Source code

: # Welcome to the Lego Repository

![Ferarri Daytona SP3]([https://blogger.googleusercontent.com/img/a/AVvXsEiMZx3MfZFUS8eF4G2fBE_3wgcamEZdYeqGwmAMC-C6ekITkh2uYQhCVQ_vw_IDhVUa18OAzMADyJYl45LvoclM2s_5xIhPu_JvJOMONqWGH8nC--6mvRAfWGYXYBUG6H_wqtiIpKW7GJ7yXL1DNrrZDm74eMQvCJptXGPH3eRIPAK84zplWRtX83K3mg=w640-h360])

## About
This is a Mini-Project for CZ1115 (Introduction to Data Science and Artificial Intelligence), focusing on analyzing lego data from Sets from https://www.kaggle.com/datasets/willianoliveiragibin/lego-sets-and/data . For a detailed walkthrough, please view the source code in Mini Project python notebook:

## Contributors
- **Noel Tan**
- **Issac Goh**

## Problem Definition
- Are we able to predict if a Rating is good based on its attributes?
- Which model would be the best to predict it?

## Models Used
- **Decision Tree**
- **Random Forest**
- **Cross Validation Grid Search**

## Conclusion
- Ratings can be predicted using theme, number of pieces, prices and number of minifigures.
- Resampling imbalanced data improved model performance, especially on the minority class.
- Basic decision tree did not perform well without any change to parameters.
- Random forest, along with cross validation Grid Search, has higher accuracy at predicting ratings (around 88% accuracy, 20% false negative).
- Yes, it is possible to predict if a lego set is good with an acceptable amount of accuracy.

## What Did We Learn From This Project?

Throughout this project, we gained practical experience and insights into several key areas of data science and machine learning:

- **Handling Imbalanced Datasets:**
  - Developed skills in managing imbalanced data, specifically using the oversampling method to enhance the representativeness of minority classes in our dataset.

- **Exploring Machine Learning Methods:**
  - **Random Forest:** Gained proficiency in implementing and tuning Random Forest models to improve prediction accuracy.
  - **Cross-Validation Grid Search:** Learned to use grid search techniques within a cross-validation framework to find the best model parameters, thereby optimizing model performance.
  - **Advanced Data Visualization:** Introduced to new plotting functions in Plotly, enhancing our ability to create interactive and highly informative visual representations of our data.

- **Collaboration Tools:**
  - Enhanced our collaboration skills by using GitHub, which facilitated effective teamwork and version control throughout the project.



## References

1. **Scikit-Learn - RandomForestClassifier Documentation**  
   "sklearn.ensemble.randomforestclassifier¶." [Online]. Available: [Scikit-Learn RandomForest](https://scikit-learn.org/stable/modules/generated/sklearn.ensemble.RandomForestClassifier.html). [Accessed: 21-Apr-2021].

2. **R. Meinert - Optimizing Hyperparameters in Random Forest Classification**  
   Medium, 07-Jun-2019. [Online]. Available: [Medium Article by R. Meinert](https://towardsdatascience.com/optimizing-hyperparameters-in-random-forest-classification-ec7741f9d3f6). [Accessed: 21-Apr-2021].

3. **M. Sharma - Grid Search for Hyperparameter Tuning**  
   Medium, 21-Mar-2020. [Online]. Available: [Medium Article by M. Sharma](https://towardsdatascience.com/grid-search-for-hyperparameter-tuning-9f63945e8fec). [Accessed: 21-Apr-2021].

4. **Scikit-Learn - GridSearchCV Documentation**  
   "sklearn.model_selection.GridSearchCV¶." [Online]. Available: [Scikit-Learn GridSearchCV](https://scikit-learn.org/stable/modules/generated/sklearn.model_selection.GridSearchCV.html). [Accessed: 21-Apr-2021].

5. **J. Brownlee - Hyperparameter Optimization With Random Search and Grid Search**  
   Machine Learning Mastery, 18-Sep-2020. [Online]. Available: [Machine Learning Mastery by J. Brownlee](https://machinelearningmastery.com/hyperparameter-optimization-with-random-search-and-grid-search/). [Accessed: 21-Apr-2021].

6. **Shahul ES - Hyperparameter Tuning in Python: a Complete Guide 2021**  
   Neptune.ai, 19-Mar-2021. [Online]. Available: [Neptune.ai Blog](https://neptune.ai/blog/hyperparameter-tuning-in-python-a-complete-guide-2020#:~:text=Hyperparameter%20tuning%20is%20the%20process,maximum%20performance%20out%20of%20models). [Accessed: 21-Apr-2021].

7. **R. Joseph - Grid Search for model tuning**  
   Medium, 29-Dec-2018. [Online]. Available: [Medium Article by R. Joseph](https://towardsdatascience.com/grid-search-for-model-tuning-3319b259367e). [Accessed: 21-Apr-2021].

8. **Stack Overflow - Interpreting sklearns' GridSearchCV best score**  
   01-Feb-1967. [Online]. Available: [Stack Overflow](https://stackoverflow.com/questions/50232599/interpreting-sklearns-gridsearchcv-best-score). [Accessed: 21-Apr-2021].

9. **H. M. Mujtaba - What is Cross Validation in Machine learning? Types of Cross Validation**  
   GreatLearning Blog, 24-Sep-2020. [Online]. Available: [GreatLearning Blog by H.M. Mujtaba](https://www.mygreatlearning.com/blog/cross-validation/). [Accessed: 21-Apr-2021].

____________

*Description of the task*:
Every record above should be output exactly.

*Output of the task*:
Source code

: # Welcome to the Lego Repository

![Ferarri Daytona SP3]([https://blogger.googleusercontent.com/img/a/AVvXsEiMZx3MfZFUS8eF4G2fBE_3wgcamEZdYeqGwmAMC-C6ekITkh2uYQhCVQ_vw_IDhVUa18OAzMADyJYl45LvoclM2s_5xIhPu_JvJOMONqWGH8nC--6mvRAfWGYXYBUG6H_wqtiIpKW7GJ7yXL1DNrrZDm74eMQvCJptXGPH3eRIPAK84zplWRtX83K3mg=w640-h360])

## About
This is a Mini-Project for CZ1115 (Introduction to Data Science and Artificial Intelligence), focusing on analyzing lego data from Sets from https://www.kaggle.com/datasets/willianoliveiragibin/lego-sets-and/data . For a detailed walkthrough, please view the source code in Mini Project python notebook:

## Contributors
- **Noel Tan**
- **Issac Goh**

## Problem Definition
- Are we able to predict if a Rating is good based on its attributes?
- Which model would be the best to predict it?

## Models Used
- **Decision Tree**
- **Random Forest**
- **Cross Validation Grid Search**

## Conclusion
- Ratings can be predicted using theme, number of pieces, prices and number of minifigures.
- Resampling imbalanced data improved model performance, especially on the minority class.
- Basic decision tree did not perform well without any change to parameters.
- Random forest, along with cross validation Grid Search, has higher accuracy at predicting ratings (around 88% accuracy, 20% false negative).
- Yes, it is possible to predict if a lego set is good with an acceptable amount of accuracy.

## What Did We Learn From This Project?

Throughout this project, we gained practical experience and insights into several key areas of data science and machine learning:

- **Handling Imbalanced Datasets:**
  - Developed skills in managing imbalanced data, specifically using the oversampling method to enhance the representativeness of minority classes in our dataset.

- **Exploring Machine Learning Methods:**
  - **Random Forest:** Gained proficiency in implementing and tuning Random Forest models to improve prediction accuracy.
  - **Cross-Validation Grid Search:** Learned to use grid search techniques within a cross-validation framework to find the best model parameters, thereby optimizing model performance.
  - **Advanced Data Visualization:** Introduced to new plotting functions in Plotly, enhancing our ability to create interactive and highly informative visual representations of our data.

- **Collaboration Tools:**
  - Enhanced our collaboration skills by using GitHub, which facilitated effective teamwork and version control throughout the project.



## References

1. **Scikit-Learn - RandomForestClassifier Documentation**  
   "sklearn.ensemble.randomforestclassifier¶." [Online]. Available: [Scikit-Learn RandomForest](https://scikit-learn.org/stable/modules/generated/sklearn.ensemble.RandomForestClassifier.html). [Accessed: 21-Apr-2021].

2. **R. Meinert - Optimizing Hyperparameters in Random Forest Classification**  
   Medium, 07-Jun-2019. [Online]. Available: [Medium Article by R. Meinert](https://towardsdatascience.com/optimizing-hyperparameters-in-random-forest-classification-ec7741f9d3f6). [Accessed: 21-Apr-2021].

3. **M. Sharma - Grid Search for Hyperparameter Tuning**  
   Medium, 21-Mar-2020. [Online]. Available: [Medium Article by M. Sharma](https://towardsdatascience.com/grid-search-for-hyperparameter-tuning-9f63945e8fec). [Accessed: 21-Apr-2021].

4. **Scikit-Learn - GridSearchCV Documentation**  
   "sklearn.model_selection.GridSearchCV¶." [Online]. Available: [Scikit-Learn GridSearchCV](https://scikit-learn.org/stable/modules/generated/sklearn.model_selection.GridSearchCV.html). [Accessed: 21-Apr-2021].

5. **J. Brownlee - Hyperparameter Optimization With Random Search and Grid Search**  
   Machine Learning Mastery, 18-Sep-2020. [Online]. Available: [Machine Learning Mastery by J. Brownlee](https://machinelearningmastery.com/hyperparameter-optimization-with-random-search-and-grid-search/). [Accessed: 21-Apr-2021].

6. **Shahul ES - Hyperparameter Tuning in Python: a Complete Guide 2021**  
   Neptune.ai, 19-Mar-2021. [Online]. Available: [Neptune.ai Blog](https://neptune.ai/blog/hyperparameter-tuning-in-python-a-complete-guide-2020#:~:text=Hyperparameter%20tuning%20is%20the%20process,maximum%20performance%20out%20of%20models). [Accessed: 21-Apr-2021].

7. **R. Joseph - Grid Search for model tuning**  
   Medium, 29-Dec-2018. [Online]. Available: [Medium Article by R. Joseph](https://towardsdatascience.com/grid-search-for-model-tuning-3319b259367e). [Accessed: 21-Apr-2021].

8. **Stack Overflow - Interpreting sklearns' GridSearchCV best score**  
   01-Feb-1967. [Online]. Available: [Stack Overflow](https://stackoverflow.com/questions/50232599/interpreting-sklearns-gridsearchcv-best-score). [Accessed: 21-Apr-2021].

9. **H. M. Mujtaba - What is Cross Validation in Machine learning? Types of Cross Validation**  
   GreatLearning Blog, 24-Sep-2020. [Online]. Available: [GreatLearning Blog by H.M. Mujtaba](https://www.mygreatlearning.com/blog/cross-validation/). [Accessed: 21-Apr-2021].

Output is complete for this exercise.